Of the 98 participants whose assault occurred at least a year prior to participation, we excluded 40 participants who did not indicate that they contacted at least one responder related to the sexual assault. Four additional participants had missing data on at least one focal variable and were excluded from analyses, leaving a final sample size of N = 54.
Analyses
The clustered structure of the data required analytic methods that accounted for the correlation within a given participant’s responders to avoid violating assumptions of independence of observations (Raudenbush & Bryk, 2002).
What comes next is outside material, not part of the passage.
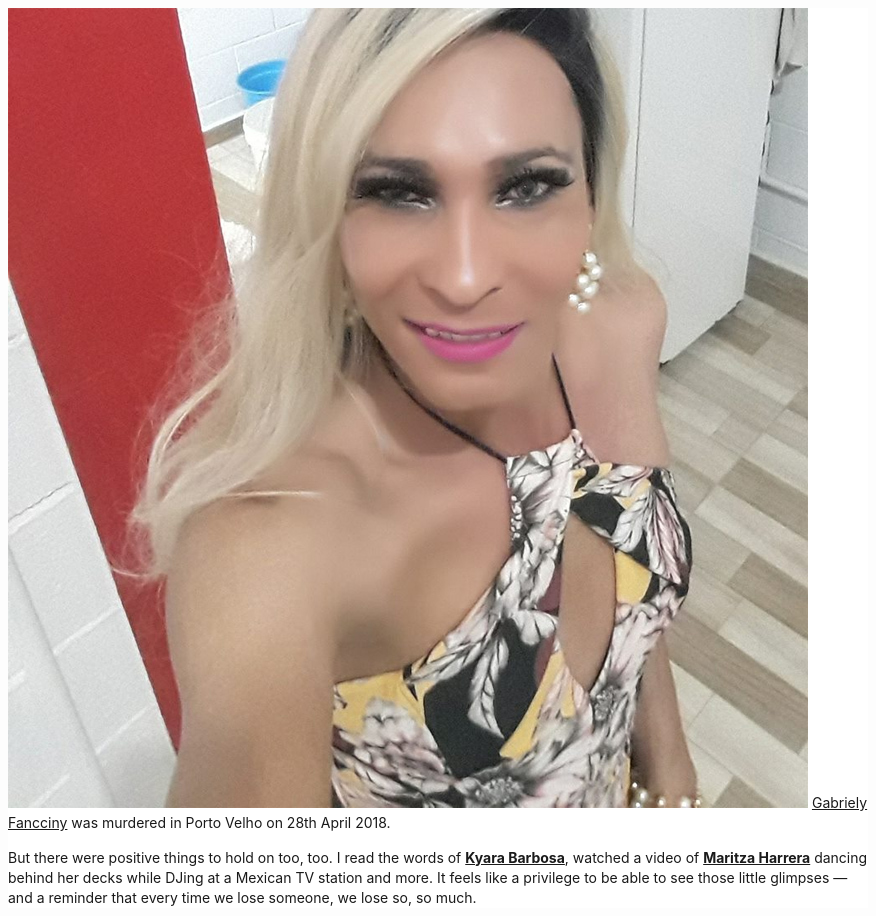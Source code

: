 
![Gabriely Fancciny](media/2018_04_28_Gabriely-Fancciny.jpg "Gabriely Fancciny")
  [Gabriely Fancciny](https://tdor.translivesmatter.info/reports/2018/04/28/gabriely-fancciny_porto-velho-rondonia_brazil_a76e39db) was murdered in Porto Velho on 28th April 2018.


But there were positive things to hold on too, too. I read the words of **[Kyara Barbosa](https://tdor.translivesmatter.info/reports/2017/12/04/kyara-barbosa_morada-nova_brazil_54739824)**, watched a video of **[Maritza Harrera](https://tdor.translivesmatter.info/reports/2018/05/25/maritza-harrera_igualala-guerrero_mexico_7a53e209)** dancing behind her decks while DJing at a Mexican TV station and more. It feels like a privilege to be able to see those little glimpses — and a reminder that every time we lose someone, we lose so, so much.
Marginal models (e.g., as estimated using generalized estimating equations) and conditional models (e.g., as estimated using mixed effects logistic regression) both can predict dichotomous outcomes (i.e., dropout or no dropout) using correlated, clustered observations (Agresti, 2007). Like multilevel models, generalized estimating equations account for clustering in data. Unlike multilevel models, which model random effects, generalized estimating equations average over random effects and account for clustering through corrections made to the standard errors (McNeish, 2014). Generalized estimating equations are preferred over multilevel models when participants have few observations (i.e., when the data are “sparse”) because they are less likely to overestimate between-group variance, and when making cluster-specific inferences is not a goal of the study (McNeish, 2014). In the current study, survivors had between one and three observations, and making survivor-specific inferences was not a goal, which justified the use of a marginal model that took repeated observations into account. Thus, we used PROC GENMOD in SAS® 9.4 to model a generalized estimating equation that accounted for repeated observations.
Results
There were 94 documented contacts with responders corresponding to 54 participants (one to three ordered responder contacts per person) who were assaulted a year or more prior to the survey and had sufficient data to be included in at least basic analyses. All results describe this subsample.
Participants were mostly women (88.89%) and heterosexual (94.44%), with an average age of 20.39 (SD = 1.56 years, range = 18–26 years). Most participants indicated that they were White (66.67%); 7.41% identified as Black/African American, 12.96% identified as Latino/a/Hispanic, and 16.67% identified as Asian or Asian American. As participants could select as many racial groups as they wished, these figures are not mutually exclusive; indeed, 9.26% of the sample identified as multiracial. Most (64.71%) of those who described a first contact described a second contact and 30.30% of those who described a second contact described a third contact. Although none described a fourth contact, all (n = 22) those who described a third contact endorsed telling more informal responders than three, so they were assumed to have persisted in disclosure after the third contact. All but four contacts were with informal responders, limiting our ability to test how the type of responder might be associated with continued disclosure.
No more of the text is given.